Recorded data ▸
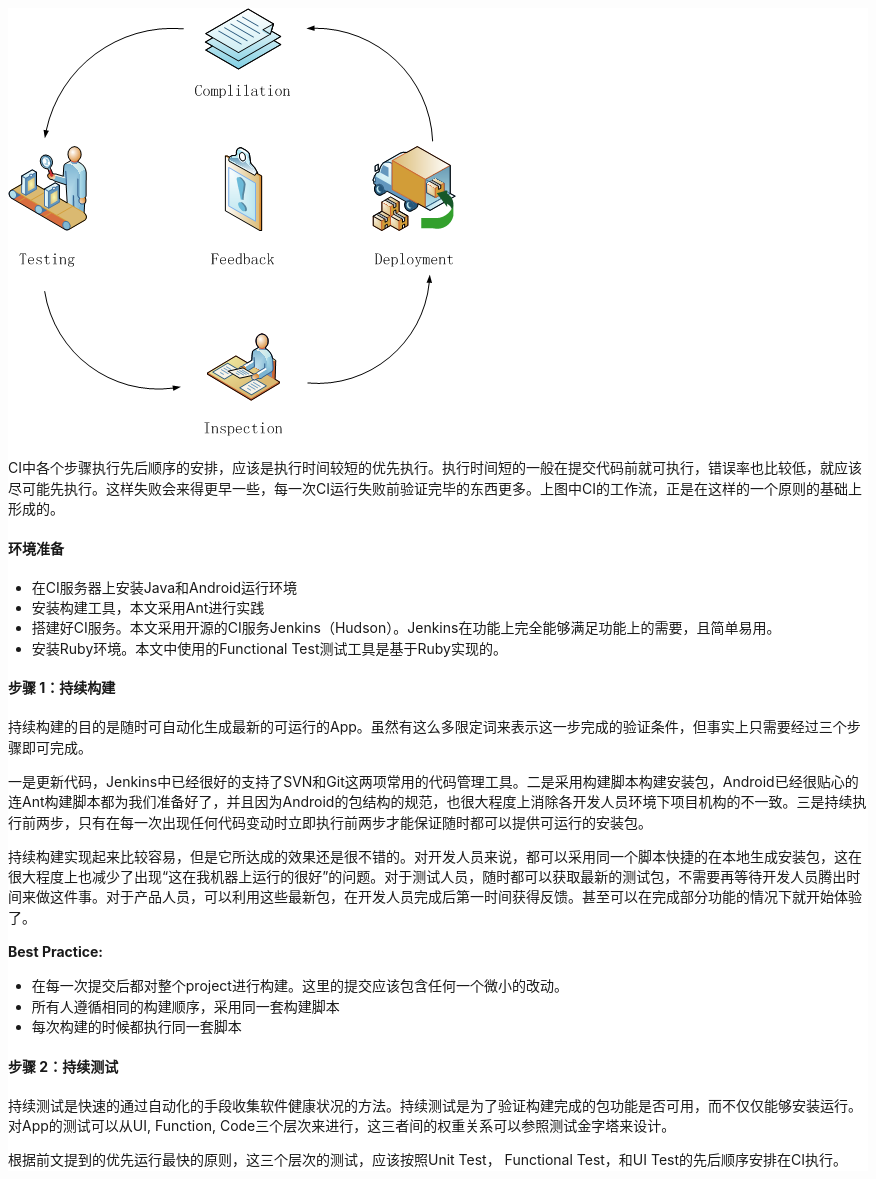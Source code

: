 ![unit test report](../assets/attachment/implementation_ci_in_android/ci_flow.png)

CI中各个步骤执行先后顺序的安排，应该是执行时间较短的优先执行。执行时间短的一般在提交代码前就可执行，错误率也比较低，就应该尽可能先执行。这样失败会来得更早一些，每一次CI运行失败前验证完毕的东西更多。上图中CI的工作流，正是在这样的一个原则的基础上形成的。

#### 环境准备
* 在CI服务器上安装Java和Android运行环境
* 安装构建工具，本文采用Ant进行实践
* 搭建好CI服务。本文采用开源的CI服务Jenkins（Hudson）。Jenkins在功能上完全能够满足功能上的需要，且简单易用。
* 安装Ruby环境。本文中使用的Functional Test测试工具是基于Ruby实现的。

#### 步骤 1：持续构建

持续构建的目的是随时可自动化生成最新的可运行的App。虽然有这么多限定词来表示这一步完成的验证条件，但事实上只需要经过三个步骤即可完成。

一是更新代码，Jenkins中已经很好的支持了SVN和Git这两项常用的代码管理工具。二是采用构建脚本构建安装包，Android已经很贴心的连Ant构建脚本都为我们准备好了，并且因为Android的包结构的规范，也很大程度上消除各开发人员环境下项目机构的不一致。三是持续执行前两步，只有在每一次出现任何代码变动时立即执行前两步才能保证随时都可以提供可运行的安装包。

持续构建实现起来比较容易，但是它所达成的效果还是很不错的。对开发人员来说，都可以采用同一个脚本快捷的在本地生成安装包，这在很大程度上也减少了出现“这在我机器上运行的很好”的问题。对于测试人员，随时都可以获取最新的测试包，不需要再等待开发人员腾出时间来做这件事。对于产品人员，可以利用这些最新包，在开发人员完成后第一时间获得反馈。甚至可以在完成部分功能的情况下就开始体验了。

**Best Practice:**

* 在每一次提交后都对整个project进行构建。这里的提交应该包含任何一个微小的改动。
* 所有人遵循相同的构建顺序，采用同一套构建脚本
* 每次构建的时候都执行同一套脚本

#### 步骤 2：持续测试
持续测试是快速的通过自动化的手段收集软件健康状况的方法。持续测试是为了验证构建完成的包功能是否可用，而不仅仅能够安装运行。对App的测试可以从UI, Function, Code三个层次来进行，这三者间的权重关系可以参照测试金字塔来设计。

根据前文提到的优先运行最快的原则，这三个层次的测试，应该按照Unit Test， Functional Test，和UI Test的先后顺序安排在CI执行。
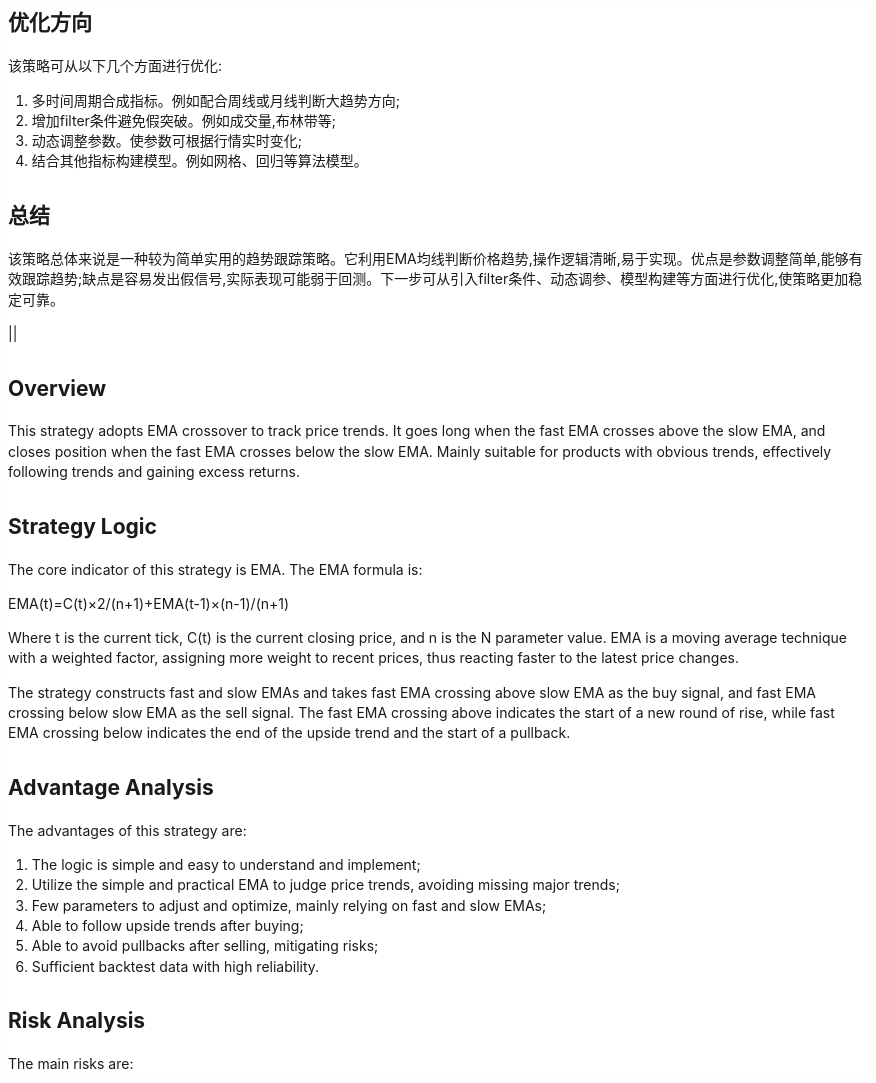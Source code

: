 ## 优化方向  

该策略可从以下几个方面进行优化:  

1. 多时间周期合成指标。例如配合周线或月线判断大趋势方向;
2. 增加filter条件避免假突破。例如成交量,布林带等;  
3. 动态调整参数。使参数可根据行情实时变化;
4. 结合其他指标构建模型。例如网格、回归等算法模型。

## 总结  

该策略总体来说是一种较为简单实用的趋势跟踪策略。它利用EMA均线判断价格趋势,操作逻辑清晰,易于实现。优点是参数调整简单,能够有效跟踪趋势;缺点是容易发出假信号,实际表现可能弱于回测。下一步可从引入filter条件、动态调参、模型构建等方面进行优化,使策略更加稳定可靠。

||

## Overview  

This strategy adopts EMA crossover to track price trends. It goes long when the fast EMA crosses above the slow EMA, and closes position when the fast EMA crosses below the slow EMA. Mainly suitable for products with obvious trends, effectively following trends and gaining excess returns.

## Strategy Logic

The core indicator of this strategy is EMA. The EMA formula is:  

EMA(t)=C(t)×2/(n+1)+EMA(t-1)×(n-1)/(n+1)

Where t is the current tick, C(t) is the current closing price, and n is the N parameter value. EMA is a moving average technique with a weighted factor, assigning more weight to recent prices, thus reacting faster to the latest price changes.

The strategy constructs fast and slow EMAs and takes fast EMA crossing above slow EMA as the buy signal, and fast EMA crossing below slow EMA as the sell signal. The fast EMA crossing above indicates the start of a new round of rise, while fast EMA crossing below indicates the end of the upside trend and the start of a pullback.  

## Advantage Analysis   

The advantages of this strategy are:

1. The logic is simple and easy to understand and implement;  
2. Utilize the simple and practical EMA to judge price trends, avoiding missing major trends;
3. Few parameters to adjust and optimize, mainly relying on fast and slow EMAs;  
4. Able to follow upside trends after buying;  
5. Able to avoid pullbacks after selling, mitigating risks;
6. Sufficient backtest data with high reliability.

## Risk Analysis   

The main risks are:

To do ▸
Nothing but a number is wanted: report how many lines in the entries above contain the string "trends".

Result of the task ▸
3